Dos maus fígados
Meu caro Sérgio Conceição:
No futebol, quando a realidade atropela um desejo, há quase sempre alguém que fica com o chão a fugir-lhe dos pés e a língua a fugir-lhe da compostura. A si acontece-lhe amiúde e para lá do que devia. Não me responda já em tom rufia que eu vou explicar porque não devia. Jorge Valdano afirmou-o:
- No futebol, transmitir uma boa emoção é mais eficiente do que explanar uma ideia, boa ideia de jogo até…

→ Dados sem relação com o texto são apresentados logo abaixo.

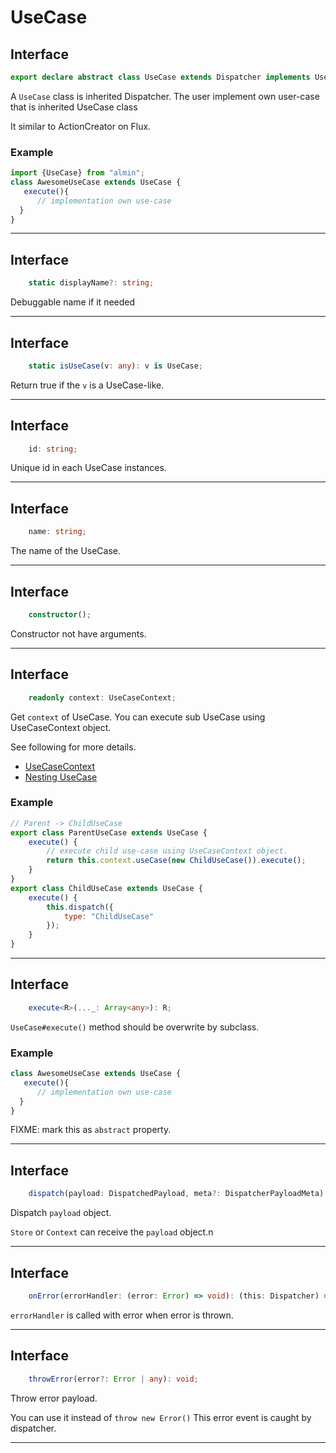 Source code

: # UseCase









## Interface
```typescript
export declare abstract class UseCase extends Dispatcher implements UseCaseLike {
```

A `UseCase` class is inherited Dispatcher.
The user implement own user-case that is inherited UseCase class

It similar to ActionCreator on Flux.

### Example

```js
import {UseCase} from "almin";
class AwesomeUseCase extends UseCase {
   execute(){
      // implementation own use-case
  }
}
```

----








## Interface
```typescript
    static displayName?: string;
```

Debuggable name if it needed

----








## Interface
```typescript
    static isUseCase(v: any): v is UseCase;
```

Return true if the `v` is a UseCase-like.

----








## Interface
```typescript
    id: string;
```

Unique id in each UseCase instances.

----








## Interface
```typescript
    name: string;
```

The name of the UseCase.

----








## Interface
```typescript
    constructor();
```

Constructor not have arguments.

----








## Interface
```typescript
    readonly context: UseCaseContext;
```

Get `context` of UseCase.
You can execute sub UseCase using UseCaseContext object.

See following for more details.

- [UseCaseContext](https://almin.js.org/docs/api/UseCaseContext.html)
- [Nesting UseCase](https://almin.js.org/docs/tips/nesting-usecase.html)

### Example

```js
// Parent -> ChildUseCase
export class ParentUseCase extends UseCase {
    execute() {
        // execute child use-case using UseCaseContext object.
        return this.context.useCase(new ChildUseCase()).execute();
    }
}
export class ChildUseCase extends UseCase {
    execute() {
        this.dispatch({
            type: "ChildUseCase"
        });
    }
}
```

----








## Interface
```typescript
    execute<R>(..._: Array<any>): R;
```

`UseCase#execute()` method should be overwrite by subclass.

### Example

```js
class AwesomeUseCase extends UseCase {
   execute(){
      // implementation own use-case
  }
}
```

 FIXME: mark this as `abstract` property.

----








## Interface
```typescript
    dispatch(payload: DispatchedPayload, meta?: DispatcherPayloadMeta): void;
```

Dispatch `payload` object.

`Store` or `Context` can receive the `payload` object.n

----








## Interface
```typescript
    onError(errorHandler: (error: Error) => void): (this: Dispatcher) => void;
```

`errorHandler` is called with error when error is thrown.

----








## Interface
```typescript
    throwError(error?: Error | any): void;

```

Throw error payload.

You can use it instead of `throw new Error()`
This error event is caught by dispatcher.

----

Pode haver na frase a poesia que há no olhar que o Valdano atira ao jogo - mas não tenho dúvidas: quando um treinador se deixa levar pela tentação das emoções piores - é porque talvez tenha a ponta do pé a correr para o abismo. Não, não estou a dizer que seja o seu caso. Aliás, ao ouvi-lo naquele destrambelho da latrina no Funchal o que me veio à cabeça foi clamor de Javier Clemente:
- Prefiro morrer porque me matam a partir de fora do que morrer porque me matam a partir de dentro.
Trágico, para si, seria, sim, que já o estivessem a matar a partir de dentro, de dentro do seu balneário. Porém, também não me parece que seja esse o caso. Foi Valdano quem o disse, igualmente:
- Um bom treinador consegue que os seus jogadores acreditem nele. Um excelente treinador consegue que os seus jogadores acreditem neles próprios.
Nisso, o que me parece? Que você, caro Sérgio, é bem capaz (e está bem capaz) de conseguir que os seus jogadores voltem a acreditar mais neles - e que não deixem de acreditar em si, nos seus métodos e decisões, no seu caráter e feitio (mesmo esquentado como é).
Portanto, mais do que se esfriar nos seus maus fígados, o que você precisa, sobretudo, é de dizer aos seus pupilos o que o Bill Shankly disse aos dele:
- Se estão na área e não sabem o que fazer com a bola, metam-na na baliza que depois discutimos outras opções...
porque se não resolver isso (que me parece ser o problema maior deste FC Porto - e o seu) então sim é que acabará morto a partir de fora. E de dentro.